EFS File Sync – Faster File Transfer To Amazon EFS File Systems
- March 23, 2018
If you need to move a large collection of files from an on-premises or in-cloud file system to Amazon Elastic File System, this tool is for you. Simple, single-threaded command line tools such as
rsync predate the cloud and cannot deliver the throughput required to move massive amounts of data from place to place. These tools are generally used as building blocks, often within scripts that take care of scheduling, orchestration, and network security.
Secure & Parallel
EFS File Sync uses a secure, highly parallel data transfer mechanism that can run up to 5 times faster than the tools I mentioned above. It is available as an agent that runs within VMware ESXi or on an EC2 instance, and accesses the source file system via NFS (v3 and v4), and can be used in all AWS Regions where EFS is available. Because the agent is responsible for initiating all communication with AWS you don’t need to set up VPNs or allow inbound connections through your firewall.
You can launch, control, and monitor the agent and your sync tasks from the AWS Management Console. Jobs can specify the transfer of an entire file system or a specific directory tree, with the option to detect and skip files that are already present in the destination. File metadata (modification and access time, POSIX ownership and permissions, symbolic links, and hard links) is also copied.
Using EFS File Sync
In order to write this blog post, I launched an EC2 instance, exported an NFS file system (/data), and populated the file system with the Linux kernel source code.

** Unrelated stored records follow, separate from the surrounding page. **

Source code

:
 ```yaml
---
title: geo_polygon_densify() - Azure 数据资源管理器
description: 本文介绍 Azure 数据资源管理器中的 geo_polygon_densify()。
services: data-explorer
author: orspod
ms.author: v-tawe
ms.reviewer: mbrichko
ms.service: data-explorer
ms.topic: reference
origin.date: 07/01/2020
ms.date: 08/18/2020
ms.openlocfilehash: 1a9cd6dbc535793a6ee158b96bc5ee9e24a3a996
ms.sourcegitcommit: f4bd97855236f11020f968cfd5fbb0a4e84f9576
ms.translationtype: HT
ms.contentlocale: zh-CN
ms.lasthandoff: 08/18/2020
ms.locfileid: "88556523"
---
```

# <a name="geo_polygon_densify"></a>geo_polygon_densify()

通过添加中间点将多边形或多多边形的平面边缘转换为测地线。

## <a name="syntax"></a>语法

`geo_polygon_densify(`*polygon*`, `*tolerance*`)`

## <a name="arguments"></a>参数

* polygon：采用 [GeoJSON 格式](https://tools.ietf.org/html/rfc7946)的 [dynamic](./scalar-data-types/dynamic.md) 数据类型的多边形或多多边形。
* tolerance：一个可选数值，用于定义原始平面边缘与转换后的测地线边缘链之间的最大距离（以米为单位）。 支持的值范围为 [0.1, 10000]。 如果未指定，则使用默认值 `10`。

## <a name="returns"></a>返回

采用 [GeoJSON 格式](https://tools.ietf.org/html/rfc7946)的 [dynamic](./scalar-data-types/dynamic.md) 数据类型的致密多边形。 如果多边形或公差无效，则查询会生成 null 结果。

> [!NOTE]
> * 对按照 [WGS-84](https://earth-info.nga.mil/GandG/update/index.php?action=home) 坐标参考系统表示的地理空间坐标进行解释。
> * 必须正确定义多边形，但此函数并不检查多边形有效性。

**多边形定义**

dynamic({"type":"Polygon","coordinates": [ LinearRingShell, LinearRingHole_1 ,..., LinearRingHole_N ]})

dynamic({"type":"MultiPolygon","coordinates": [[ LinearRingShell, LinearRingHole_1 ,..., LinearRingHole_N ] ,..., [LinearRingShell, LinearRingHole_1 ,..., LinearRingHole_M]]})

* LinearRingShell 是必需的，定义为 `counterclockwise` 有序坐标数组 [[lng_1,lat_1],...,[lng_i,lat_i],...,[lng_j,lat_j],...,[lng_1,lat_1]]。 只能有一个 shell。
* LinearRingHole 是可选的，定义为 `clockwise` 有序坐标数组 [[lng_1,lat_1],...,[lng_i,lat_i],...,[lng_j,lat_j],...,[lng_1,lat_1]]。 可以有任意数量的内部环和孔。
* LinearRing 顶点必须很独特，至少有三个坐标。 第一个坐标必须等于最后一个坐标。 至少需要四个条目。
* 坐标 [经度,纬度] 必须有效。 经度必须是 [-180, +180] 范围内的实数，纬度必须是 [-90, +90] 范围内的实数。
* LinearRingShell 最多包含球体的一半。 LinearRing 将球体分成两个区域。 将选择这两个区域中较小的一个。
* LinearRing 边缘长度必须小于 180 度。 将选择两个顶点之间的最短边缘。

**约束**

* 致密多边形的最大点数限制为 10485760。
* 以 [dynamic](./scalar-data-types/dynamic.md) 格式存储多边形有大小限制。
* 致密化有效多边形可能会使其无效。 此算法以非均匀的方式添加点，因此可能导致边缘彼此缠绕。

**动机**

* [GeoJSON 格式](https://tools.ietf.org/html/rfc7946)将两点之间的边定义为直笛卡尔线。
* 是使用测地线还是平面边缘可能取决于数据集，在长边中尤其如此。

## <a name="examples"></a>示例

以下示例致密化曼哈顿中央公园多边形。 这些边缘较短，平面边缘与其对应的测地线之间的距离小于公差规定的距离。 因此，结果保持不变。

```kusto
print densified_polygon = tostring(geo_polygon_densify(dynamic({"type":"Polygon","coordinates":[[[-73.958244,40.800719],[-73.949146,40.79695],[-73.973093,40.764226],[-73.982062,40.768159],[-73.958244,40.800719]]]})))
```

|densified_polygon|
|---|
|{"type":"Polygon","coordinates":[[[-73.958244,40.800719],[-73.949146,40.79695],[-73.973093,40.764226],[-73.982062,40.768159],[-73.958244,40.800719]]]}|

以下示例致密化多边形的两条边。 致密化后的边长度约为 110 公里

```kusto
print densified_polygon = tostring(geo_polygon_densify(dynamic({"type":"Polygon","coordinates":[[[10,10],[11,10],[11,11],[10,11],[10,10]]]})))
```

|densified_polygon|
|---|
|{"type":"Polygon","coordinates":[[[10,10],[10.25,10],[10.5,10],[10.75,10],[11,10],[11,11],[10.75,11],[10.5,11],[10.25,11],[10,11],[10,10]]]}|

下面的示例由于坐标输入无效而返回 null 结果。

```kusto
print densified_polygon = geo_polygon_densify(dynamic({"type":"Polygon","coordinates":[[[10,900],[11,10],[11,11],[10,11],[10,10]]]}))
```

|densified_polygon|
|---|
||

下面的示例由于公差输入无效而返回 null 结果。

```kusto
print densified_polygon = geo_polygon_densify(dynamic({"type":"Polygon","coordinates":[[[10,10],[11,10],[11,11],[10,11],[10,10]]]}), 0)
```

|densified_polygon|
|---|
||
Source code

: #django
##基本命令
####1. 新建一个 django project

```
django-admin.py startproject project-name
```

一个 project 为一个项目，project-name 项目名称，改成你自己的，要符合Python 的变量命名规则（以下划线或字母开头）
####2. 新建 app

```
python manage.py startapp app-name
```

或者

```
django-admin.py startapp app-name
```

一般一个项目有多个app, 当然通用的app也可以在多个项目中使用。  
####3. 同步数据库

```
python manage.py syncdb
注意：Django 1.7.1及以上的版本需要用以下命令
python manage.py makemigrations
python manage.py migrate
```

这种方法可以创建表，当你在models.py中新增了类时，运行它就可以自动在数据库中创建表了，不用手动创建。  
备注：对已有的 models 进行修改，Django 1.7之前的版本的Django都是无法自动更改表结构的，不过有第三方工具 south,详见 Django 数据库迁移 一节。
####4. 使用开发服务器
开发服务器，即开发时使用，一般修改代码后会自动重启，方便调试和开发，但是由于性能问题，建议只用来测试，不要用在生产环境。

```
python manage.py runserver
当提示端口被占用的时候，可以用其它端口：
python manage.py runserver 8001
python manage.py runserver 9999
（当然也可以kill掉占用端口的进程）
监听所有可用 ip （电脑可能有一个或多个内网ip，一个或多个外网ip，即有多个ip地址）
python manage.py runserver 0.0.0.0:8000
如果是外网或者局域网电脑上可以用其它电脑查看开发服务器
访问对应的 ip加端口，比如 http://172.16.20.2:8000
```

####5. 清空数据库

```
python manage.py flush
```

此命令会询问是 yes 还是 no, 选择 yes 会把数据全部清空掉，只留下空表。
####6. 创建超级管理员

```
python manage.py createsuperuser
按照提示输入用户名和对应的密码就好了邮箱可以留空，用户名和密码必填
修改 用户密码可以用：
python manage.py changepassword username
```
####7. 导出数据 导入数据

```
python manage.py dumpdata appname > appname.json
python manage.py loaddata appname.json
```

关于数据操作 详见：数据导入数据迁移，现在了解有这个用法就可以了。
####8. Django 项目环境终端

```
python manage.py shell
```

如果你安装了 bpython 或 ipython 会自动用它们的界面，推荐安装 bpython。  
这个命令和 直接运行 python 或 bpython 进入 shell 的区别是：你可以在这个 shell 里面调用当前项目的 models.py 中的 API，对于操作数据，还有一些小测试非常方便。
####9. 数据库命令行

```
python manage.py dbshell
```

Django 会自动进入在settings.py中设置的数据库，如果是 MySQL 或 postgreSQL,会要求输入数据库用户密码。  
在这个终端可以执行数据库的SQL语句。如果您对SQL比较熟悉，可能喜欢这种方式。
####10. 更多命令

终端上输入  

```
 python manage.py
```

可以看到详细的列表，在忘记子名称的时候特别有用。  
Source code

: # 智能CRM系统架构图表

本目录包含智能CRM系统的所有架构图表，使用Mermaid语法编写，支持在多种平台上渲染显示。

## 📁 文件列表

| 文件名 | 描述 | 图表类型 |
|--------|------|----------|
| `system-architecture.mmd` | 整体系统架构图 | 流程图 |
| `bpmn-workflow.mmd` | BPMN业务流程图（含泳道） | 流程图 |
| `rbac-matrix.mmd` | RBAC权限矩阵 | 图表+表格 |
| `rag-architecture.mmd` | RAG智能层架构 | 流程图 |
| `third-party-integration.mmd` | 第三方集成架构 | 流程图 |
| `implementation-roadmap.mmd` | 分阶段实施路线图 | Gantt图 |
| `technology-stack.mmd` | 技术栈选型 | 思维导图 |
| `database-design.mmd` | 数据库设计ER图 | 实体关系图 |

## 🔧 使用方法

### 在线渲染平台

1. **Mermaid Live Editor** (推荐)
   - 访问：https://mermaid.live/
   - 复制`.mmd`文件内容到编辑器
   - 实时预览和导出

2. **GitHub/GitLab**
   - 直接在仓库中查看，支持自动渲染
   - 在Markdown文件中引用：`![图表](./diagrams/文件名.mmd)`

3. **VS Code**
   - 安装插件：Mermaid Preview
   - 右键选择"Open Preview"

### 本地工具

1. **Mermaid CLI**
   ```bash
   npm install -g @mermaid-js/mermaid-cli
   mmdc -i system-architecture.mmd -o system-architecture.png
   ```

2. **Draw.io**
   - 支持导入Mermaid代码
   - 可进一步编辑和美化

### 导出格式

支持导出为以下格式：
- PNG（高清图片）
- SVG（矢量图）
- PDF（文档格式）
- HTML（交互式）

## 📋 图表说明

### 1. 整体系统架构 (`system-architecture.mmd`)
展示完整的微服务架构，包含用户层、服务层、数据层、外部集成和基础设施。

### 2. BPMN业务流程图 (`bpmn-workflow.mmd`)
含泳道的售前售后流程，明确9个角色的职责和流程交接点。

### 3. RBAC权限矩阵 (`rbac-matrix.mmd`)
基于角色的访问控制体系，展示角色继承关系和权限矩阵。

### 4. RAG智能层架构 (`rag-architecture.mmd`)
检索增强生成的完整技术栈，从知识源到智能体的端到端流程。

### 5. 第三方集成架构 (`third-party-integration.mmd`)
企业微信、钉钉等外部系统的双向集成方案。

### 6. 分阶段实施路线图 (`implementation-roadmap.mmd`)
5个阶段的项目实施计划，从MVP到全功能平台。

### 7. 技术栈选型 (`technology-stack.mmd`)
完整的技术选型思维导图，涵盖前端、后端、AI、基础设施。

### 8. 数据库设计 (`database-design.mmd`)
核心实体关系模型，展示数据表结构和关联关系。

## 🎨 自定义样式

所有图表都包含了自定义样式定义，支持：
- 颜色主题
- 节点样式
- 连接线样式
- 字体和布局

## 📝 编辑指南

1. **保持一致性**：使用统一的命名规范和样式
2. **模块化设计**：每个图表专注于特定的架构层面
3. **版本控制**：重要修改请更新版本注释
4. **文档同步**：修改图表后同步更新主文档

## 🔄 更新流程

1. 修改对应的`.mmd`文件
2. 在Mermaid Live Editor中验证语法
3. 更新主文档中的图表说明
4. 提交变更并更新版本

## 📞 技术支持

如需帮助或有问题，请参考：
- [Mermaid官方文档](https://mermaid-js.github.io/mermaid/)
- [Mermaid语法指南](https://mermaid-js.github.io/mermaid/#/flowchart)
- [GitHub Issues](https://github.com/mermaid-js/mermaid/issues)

I open the EFS Console in the same Region as my instance, and click File syncs:
I click on Get started, choose Amazon EC2 as my host platform and click Launch instance, and click Connect to agent to proceed:
Clicking Launch instance opens the EC2 console in a separate tab. I pick a Memory optimized instance type (xlarge or bigger), configure it with a public IP address and with a security group that allows inbound traffic on port 80, and launch it as I would any other EC2 instance. Then I wait a minute or two (time to water my plants or check on my dog), and wait until the status checks pass:
Then I capture the instance’s public IP address, return to the EFS tab, enter the address, and click on Activate agent:
This step retrieves the activation key from the sync agent. After it completes, I enter a name for it and click Activate agent to proceed:
Now that the agent is running and activated, I click on Create sync task to start moving some files to EFS:
I configure the source location (the EC2 instance that I mentioned at the start of this section):
I also choose the destination EFS file system and specify a target location within it for my files:
Then I select my sync options and click Next to review my configuration:
The review looks good and I click Create sync task to start copying my files:
After the sync task has been created and its status becomes Available, I can select it and choose Start from the Actions menu to initiate a sync:
I fine-tune the settings that I established when I created the task, and click Start to proceed:
I can track the status of the sync task on the History tab:
It completes within minutes and my EFS file system now includes the new files:
EFS File Sync is available in all AWS Regions where EFS is available. You pay for the EFS and EC2 resources that you consume and $0.01 per GB of data copied (see the EFS Pricing page for more info).